Every line in the listing below that holds the word "ASCII" should be returned.

Start of Block

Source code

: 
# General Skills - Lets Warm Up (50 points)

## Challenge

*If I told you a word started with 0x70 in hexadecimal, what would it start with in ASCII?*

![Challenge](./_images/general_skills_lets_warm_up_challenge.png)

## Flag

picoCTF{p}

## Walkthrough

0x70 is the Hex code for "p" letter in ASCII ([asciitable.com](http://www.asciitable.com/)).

End of Block
Start of Block

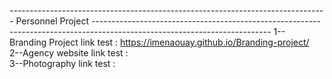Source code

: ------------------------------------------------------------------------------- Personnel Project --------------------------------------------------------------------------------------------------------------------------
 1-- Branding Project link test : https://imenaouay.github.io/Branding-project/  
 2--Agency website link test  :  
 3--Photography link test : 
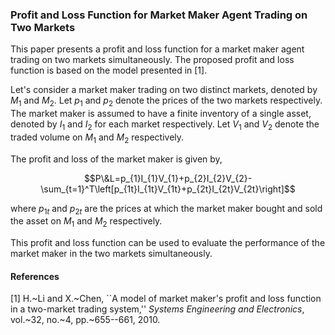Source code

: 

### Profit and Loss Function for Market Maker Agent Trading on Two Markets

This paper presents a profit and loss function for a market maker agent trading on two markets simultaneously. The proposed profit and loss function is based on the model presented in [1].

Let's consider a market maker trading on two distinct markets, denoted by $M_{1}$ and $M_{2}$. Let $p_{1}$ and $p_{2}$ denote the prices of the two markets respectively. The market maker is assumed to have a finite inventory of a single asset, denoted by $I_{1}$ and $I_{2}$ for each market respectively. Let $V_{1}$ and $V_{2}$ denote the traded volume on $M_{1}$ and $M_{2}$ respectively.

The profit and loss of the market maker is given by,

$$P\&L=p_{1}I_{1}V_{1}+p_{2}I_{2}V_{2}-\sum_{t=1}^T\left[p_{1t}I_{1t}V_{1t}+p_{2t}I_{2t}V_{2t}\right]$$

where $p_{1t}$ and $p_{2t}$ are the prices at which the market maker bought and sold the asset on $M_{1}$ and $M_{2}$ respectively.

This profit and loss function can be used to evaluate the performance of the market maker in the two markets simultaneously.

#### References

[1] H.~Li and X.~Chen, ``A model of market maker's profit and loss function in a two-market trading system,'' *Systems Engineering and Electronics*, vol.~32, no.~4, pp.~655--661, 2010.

End of Block

▸ Answer to this problem
*If I told you a word started with 0x70 in hexadecimal, what would it start with in ASCII?*
0x70 is the Hex code for "p" letter in ASCII ([asciitable.com](http://www.asciitable.com/)).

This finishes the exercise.